BEGIN RECORDED DATA

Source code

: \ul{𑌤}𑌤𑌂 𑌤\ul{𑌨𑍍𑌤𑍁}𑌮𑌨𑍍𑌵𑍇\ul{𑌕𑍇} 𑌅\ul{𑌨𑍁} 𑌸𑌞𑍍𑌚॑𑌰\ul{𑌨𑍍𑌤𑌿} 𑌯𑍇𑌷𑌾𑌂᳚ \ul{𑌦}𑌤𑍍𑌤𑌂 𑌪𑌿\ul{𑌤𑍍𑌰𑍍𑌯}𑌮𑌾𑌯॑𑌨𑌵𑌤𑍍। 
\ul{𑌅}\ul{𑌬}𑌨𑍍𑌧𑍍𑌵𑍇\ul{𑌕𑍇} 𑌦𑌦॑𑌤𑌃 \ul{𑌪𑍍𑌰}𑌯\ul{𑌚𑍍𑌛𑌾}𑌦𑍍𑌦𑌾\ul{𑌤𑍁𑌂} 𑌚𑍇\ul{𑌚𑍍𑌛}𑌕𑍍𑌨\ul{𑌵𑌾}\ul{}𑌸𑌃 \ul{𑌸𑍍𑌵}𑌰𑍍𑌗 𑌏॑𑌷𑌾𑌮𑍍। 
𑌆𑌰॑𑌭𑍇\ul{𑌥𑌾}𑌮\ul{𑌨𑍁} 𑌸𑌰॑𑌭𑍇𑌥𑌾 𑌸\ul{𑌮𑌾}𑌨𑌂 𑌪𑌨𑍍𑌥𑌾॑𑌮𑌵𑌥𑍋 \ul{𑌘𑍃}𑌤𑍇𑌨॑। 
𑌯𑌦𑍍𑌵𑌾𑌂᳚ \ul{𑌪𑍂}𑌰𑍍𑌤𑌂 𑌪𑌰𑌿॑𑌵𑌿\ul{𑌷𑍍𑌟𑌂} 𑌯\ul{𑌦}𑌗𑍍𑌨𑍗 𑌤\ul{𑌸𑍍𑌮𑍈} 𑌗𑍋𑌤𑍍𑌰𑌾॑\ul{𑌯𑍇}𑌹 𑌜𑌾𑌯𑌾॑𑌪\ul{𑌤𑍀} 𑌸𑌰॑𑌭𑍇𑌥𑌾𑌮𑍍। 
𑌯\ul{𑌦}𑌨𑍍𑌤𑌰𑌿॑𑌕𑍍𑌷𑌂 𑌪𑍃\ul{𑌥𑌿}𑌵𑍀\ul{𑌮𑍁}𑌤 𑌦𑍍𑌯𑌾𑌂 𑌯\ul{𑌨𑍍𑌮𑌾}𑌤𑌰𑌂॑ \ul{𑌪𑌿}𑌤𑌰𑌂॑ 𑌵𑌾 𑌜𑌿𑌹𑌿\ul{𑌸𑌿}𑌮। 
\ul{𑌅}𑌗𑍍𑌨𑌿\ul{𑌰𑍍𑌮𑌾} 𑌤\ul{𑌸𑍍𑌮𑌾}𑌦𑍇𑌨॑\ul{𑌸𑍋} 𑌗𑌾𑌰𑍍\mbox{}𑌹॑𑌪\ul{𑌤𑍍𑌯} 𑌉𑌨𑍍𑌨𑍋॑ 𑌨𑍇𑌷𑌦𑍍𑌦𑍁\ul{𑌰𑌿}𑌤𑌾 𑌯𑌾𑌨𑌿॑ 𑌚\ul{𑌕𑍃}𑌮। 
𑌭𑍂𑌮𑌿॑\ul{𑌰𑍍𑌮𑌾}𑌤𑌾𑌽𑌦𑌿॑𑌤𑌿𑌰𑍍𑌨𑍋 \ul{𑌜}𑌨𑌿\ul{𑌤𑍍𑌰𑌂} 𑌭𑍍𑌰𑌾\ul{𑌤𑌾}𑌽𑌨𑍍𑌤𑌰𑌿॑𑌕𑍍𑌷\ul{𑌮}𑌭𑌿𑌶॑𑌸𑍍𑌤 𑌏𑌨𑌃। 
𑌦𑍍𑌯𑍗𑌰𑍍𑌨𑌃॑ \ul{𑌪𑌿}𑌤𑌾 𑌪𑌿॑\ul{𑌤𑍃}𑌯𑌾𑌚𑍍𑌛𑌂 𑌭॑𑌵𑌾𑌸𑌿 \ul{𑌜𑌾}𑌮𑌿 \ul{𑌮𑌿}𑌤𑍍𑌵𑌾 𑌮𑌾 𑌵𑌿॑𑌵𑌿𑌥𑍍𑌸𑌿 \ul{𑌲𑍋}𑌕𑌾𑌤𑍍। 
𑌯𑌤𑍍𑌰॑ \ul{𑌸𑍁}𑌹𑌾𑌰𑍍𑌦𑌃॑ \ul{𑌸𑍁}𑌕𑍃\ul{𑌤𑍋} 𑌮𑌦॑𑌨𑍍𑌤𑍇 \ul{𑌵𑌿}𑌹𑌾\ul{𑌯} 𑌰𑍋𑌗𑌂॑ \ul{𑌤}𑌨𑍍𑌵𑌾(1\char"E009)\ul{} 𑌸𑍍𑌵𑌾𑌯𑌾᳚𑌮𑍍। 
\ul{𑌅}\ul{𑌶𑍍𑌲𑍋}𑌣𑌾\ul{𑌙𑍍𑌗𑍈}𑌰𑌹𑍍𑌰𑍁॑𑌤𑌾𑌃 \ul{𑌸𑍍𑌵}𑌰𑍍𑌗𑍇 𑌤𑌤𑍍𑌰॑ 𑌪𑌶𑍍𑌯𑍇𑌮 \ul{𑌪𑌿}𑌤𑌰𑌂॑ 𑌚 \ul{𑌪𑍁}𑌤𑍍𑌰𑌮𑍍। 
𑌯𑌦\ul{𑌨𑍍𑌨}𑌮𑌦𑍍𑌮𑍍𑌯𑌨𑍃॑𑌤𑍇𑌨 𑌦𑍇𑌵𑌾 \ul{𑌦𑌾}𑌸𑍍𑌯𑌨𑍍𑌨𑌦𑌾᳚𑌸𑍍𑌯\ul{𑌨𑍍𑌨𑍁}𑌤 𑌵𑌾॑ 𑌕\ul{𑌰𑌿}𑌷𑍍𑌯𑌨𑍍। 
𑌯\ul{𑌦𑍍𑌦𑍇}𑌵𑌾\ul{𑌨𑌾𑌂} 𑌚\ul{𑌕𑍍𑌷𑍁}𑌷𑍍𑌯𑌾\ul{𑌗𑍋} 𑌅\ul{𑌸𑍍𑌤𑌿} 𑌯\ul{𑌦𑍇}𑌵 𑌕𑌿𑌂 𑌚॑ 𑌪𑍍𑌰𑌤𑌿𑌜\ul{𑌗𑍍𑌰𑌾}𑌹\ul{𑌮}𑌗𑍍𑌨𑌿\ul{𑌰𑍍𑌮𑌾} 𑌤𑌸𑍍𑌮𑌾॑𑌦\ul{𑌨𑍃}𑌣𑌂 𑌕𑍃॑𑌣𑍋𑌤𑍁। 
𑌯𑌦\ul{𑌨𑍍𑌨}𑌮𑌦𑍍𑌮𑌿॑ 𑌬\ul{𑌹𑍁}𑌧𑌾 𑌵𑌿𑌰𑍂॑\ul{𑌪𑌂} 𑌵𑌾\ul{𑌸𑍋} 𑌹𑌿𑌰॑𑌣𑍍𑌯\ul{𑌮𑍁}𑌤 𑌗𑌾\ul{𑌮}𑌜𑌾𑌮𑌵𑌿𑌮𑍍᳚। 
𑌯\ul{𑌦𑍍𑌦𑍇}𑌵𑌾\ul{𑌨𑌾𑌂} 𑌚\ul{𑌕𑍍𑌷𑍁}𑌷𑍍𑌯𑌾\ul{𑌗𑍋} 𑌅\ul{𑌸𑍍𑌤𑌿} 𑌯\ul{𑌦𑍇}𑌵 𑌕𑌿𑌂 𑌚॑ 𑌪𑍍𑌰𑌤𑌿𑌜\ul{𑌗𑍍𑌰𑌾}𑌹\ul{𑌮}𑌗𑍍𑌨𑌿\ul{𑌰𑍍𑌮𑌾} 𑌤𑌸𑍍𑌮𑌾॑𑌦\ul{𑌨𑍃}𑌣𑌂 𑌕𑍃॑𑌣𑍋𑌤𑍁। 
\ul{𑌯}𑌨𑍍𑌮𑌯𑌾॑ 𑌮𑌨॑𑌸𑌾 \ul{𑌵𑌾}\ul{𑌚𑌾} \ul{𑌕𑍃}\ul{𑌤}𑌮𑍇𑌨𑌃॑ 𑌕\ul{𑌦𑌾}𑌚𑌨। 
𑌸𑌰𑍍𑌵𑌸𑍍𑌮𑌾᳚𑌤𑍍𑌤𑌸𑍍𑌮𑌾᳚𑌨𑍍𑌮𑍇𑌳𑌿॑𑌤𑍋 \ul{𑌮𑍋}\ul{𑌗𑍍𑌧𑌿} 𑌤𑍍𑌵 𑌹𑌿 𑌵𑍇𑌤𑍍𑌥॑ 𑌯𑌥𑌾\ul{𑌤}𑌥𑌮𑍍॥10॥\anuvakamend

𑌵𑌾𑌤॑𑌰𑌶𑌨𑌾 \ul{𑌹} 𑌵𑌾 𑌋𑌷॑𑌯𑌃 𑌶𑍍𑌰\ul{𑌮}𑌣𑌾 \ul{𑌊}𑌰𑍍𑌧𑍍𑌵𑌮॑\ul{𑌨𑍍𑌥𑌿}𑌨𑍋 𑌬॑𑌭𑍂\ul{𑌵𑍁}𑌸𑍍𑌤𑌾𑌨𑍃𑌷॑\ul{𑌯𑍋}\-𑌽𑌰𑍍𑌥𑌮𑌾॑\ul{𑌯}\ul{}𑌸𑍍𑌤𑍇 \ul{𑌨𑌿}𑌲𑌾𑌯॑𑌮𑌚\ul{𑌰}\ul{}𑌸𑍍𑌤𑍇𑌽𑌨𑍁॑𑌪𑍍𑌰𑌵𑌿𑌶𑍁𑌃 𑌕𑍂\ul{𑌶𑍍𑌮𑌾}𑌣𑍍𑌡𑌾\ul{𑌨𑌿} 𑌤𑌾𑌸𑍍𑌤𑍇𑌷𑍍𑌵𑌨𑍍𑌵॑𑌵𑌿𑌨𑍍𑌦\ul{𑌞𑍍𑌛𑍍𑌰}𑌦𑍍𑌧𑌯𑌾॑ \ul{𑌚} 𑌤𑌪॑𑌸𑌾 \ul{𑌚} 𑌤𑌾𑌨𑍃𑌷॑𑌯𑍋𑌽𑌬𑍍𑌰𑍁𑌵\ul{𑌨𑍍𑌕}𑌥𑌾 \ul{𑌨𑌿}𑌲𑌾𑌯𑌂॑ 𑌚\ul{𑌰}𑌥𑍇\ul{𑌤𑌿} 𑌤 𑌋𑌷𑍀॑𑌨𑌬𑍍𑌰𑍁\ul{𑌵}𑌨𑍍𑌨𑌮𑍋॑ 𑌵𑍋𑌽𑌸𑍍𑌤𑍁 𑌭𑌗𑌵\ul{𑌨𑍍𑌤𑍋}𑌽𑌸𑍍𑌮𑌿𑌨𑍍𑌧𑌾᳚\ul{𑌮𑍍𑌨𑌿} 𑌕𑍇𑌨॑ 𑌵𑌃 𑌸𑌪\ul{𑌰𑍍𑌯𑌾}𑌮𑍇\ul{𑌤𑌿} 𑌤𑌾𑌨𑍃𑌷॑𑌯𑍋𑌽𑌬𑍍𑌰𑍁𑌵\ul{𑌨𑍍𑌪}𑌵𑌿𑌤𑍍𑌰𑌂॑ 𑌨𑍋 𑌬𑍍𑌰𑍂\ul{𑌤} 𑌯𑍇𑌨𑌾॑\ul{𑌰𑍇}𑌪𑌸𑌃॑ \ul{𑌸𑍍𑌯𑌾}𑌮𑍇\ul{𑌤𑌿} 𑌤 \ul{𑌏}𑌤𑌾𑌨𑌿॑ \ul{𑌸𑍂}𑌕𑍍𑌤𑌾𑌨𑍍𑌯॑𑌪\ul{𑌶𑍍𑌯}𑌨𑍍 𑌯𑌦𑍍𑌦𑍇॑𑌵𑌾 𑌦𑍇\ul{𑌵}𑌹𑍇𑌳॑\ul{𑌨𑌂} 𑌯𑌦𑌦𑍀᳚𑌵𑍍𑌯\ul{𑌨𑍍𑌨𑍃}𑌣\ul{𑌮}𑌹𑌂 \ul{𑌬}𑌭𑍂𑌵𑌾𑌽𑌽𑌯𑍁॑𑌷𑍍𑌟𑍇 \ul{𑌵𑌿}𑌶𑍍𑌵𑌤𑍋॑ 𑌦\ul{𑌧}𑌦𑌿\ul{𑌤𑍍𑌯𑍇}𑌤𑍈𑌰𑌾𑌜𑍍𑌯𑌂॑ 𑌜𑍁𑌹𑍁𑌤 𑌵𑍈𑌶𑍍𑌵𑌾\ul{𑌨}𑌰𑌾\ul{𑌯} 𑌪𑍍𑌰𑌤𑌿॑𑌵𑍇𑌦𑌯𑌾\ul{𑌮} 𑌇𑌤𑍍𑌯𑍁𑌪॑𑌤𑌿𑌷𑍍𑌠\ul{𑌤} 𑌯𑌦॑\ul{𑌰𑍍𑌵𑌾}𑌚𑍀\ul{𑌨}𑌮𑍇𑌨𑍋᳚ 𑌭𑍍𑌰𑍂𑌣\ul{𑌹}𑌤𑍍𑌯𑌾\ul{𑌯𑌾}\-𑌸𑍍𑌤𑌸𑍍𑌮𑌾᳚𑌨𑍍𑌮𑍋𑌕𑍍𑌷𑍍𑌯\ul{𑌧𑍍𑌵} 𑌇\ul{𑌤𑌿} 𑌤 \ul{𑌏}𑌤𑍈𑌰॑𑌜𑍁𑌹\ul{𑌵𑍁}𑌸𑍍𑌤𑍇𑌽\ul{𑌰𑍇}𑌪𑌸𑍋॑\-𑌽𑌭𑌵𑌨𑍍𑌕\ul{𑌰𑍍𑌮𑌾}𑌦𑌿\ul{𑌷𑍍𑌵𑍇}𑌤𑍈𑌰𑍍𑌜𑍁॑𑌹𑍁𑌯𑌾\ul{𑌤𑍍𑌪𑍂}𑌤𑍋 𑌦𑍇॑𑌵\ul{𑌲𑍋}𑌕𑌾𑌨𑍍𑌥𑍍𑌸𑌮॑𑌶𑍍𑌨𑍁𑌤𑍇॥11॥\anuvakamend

END RECORDED DATA

> [EXERCISE DETAILS] Reproduce every line from the preceding data in which the word "anuvakamend" can be found.

> [ANSWER FOR THE TASK]
𑌸𑌰𑍍𑌵𑌸𑍍𑌮𑌾᳚𑌤𑍍𑌤𑌸𑍍𑌮𑌾᳚𑌨𑍍𑌮𑍇𑌳𑌿॑𑌤𑍋 \ul{𑌮𑍋}\ul{𑌗𑍍𑌧𑌿} 𑌤𑍍𑌵 𑌹𑌿 𑌵𑍇𑌤𑍍𑌥॑ 𑌯𑌥𑌾\ul{𑌤}𑌥𑌮𑍍॥10॥\anuvakamend
𑌵𑌾𑌤॑𑌰𑌶𑌨𑌾 \ul{𑌹} 𑌵𑌾 𑌋𑌷॑𑌯𑌃 𑌶𑍍𑌰\ul{𑌮}𑌣𑌾 \ul{𑌊}𑌰𑍍𑌧𑍍𑌵𑌮॑\ul{𑌨𑍍𑌥𑌿}𑌨𑍋 𑌬॑𑌭𑍂\ul{𑌵𑍁}𑌸𑍍𑌤𑌾𑌨𑍃𑌷॑\ul{𑌯𑍋}\-𑌽𑌰𑍍𑌥𑌮𑌾॑\ul{𑌯}\ul{}𑌸𑍍𑌤𑍇 \ul{𑌨𑌿}𑌲𑌾𑌯॑𑌮𑌚\ul{𑌰}\ul{}𑌸𑍍𑌤𑍇𑌽𑌨𑍁॑𑌪𑍍𑌰𑌵𑌿𑌶𑍁𑌃 𑌕𑍂\ul{𑌶𑍍𑌮𑌾}𑌣𑍍𑌡𑌾\ul{𑌨𑌿} 𑌤𑌾𑌸𑍍𑌤𑍇𑌷𑍍𑌵𑌨𑍍𑌵॑𑌵𑌿𑌨𑍍𑌦\ul{𑌞𑍍𑌛𑍍𑌰}𑌦𑍍𑌧𑌯𑌾॑ \ul{𑌚} 𑌤𑌪॑𑌸𑌾 \ul{𑌚} 𑌤𑌾𑌨𑍃𑌷॑𑌯𑍋𑌽𑌬𑍍𑌰𑍁𑌵\ul{𑌨𑍍𑌕}𑌥𑌾 \ul{𑌨𑌿}𑌲𑌾𑌯𑌂॑ 𑌚\ul{𑌰}𑌥𑍇\ul{𑌤𑌿} 𑌤 𑌋𑌷𑍀॑𑌨𑌬𑍍𑌰𑍁\ul{𑌵}𑌨𑍍𑌨𑌮𑍋॑ 𑌵𑍋𑌽𑌸𑍍𑌤𑍁 𑌭𑌗𑌵\ul{𑌨𑍍𑌤𑍋}𑌽𑌸𑍍𑌮𑌿𑌨𑍍𑌧𑌾᳚\ul{𑌮𑍍𑌨𑌿} 𑌕𑍇𑌨॑ 𑌵𑌃 𑌸𑌪\ul{𑌰𑍍𑌯𑌾}𑌮𑍇\ul{𑌤𑌿} 𑌤𑌾𑌨𑍃𑌷॑𑌯𑍋𑌽𑌬𑍍𑌰𑍁𑌵\ul{𑌨𑍍𑌪}𑌵𑌿𑌤𑍍𑌰𑌂॑ 𑌨𑍋 𑌬𑍍𑌰𑍂\ul{𑌤} 𑌯𑍇𑌨𑌾॑\ul{𑌰𑍇}𑌪𑌸𑌃॑ \ul{𑌸𑍍𑌯𑌾}𑌮𑍇\ul{𑌤𑌿} 𑌤 \ul{𑌏}𑌤𑌾𑌨𑌿॑ \ul{𑌸𑍂}𑌕𑍍𑌤𑌾𑌨𑍍𑌯॑𑌪\ul{𑌶𑍍𑌯}𑌨𑍍 𑌯𑌦𑍍𑌦𑍇॑𑌵𑌾 𑌦𑍇\ul{𑌵}𑌹𑍇𑌳॑\ul{𑌨𑌂} 𑌯𑌦𑌦𑍀᳚𑌵𑍍𑌯\ul{𑌨𑍍𑌨𑍃}𑌣\ul{𑌮}𑌹𑌂 \ul{𑌬}𑌭𑍂𑌵𑌾𑌽𑌽𑌯𑍁॑𑌷𑍍𑌟𑍇 \ul{𑌵𑌿}𑌶𑍍𑌵𑌤𑍋॑ 𑌦\ul{𑌧}𑌦𑌿\ul{𑌤𑍍𑌯𑍇}𑌤𑍈𑌰𑌾𑌜𑍍𑌯𑌂॑ 𑌜𑍁𑌹𑍁𑌤 𑌵𑍈𑌶𑍍𑌵𑌾\ul{𑌨}𑌰𑌾\ul{𑌯} 𑌪𑍍𑌰𑌤𑌿॑𑌵𑍇𑌦𑌯𑌾\ul{𑌮} 𑌇𑌤𑍍𑌯𑍁𑌪॑𑌤𑌿𑌷𑍍𑌠\ul{𑌤} 𑌯𑌦॑\ul{𑌰𑍍𑌵𑌾}𑌚𑍀\ul{𑌨}𑌮𑍇𑌨𑍋᳚ 𑌭𑍍𑌰𑍂𑌣\ul{𑌹}𑌤𑍍𑌯𑌾\ul{𑌯𑌾}\-𑌸𑍍𑌤𑌸𑍍𑌮𑌾᳚𑌨𑍍𑌮𑍋𑌕𑍍𑌷𑍍𑌯\ul{𑌧𑍍𑌵} 𑌇\ul{𑌤𑌿} 𑌤 \ul{𑌏}𑌤𑍈𑌰॑𑌜𑍁𑌹\ul{𑌵𑍁}𑌸𑍍𑌤𑍇𑌽\ul{𑌰𑍇}𑌪𑌸𑍋॑\-𑌽𑌭𑌵𑌨𑍍𑌕\ul{𑌰𑍍𑌮𑌾}𑌦𑌿\ul{𑌷𑍍𑌵𑍇}𑌤𑍈𑌰𑍍𑌜𑍁॑𑌹𑍁𑌯𑌾\ul{𑌤𑍍𑌪𑍂}𑌤𑍋 𑌦𑍇॑𑌵\ul{𑌲𑍋}𑌕𑌾𑌨𑍍𑌥𑍍𑌸𑌮॑𑌶𑍍𑌨𑍁𑌤𑍇॥11॥\anuvakamend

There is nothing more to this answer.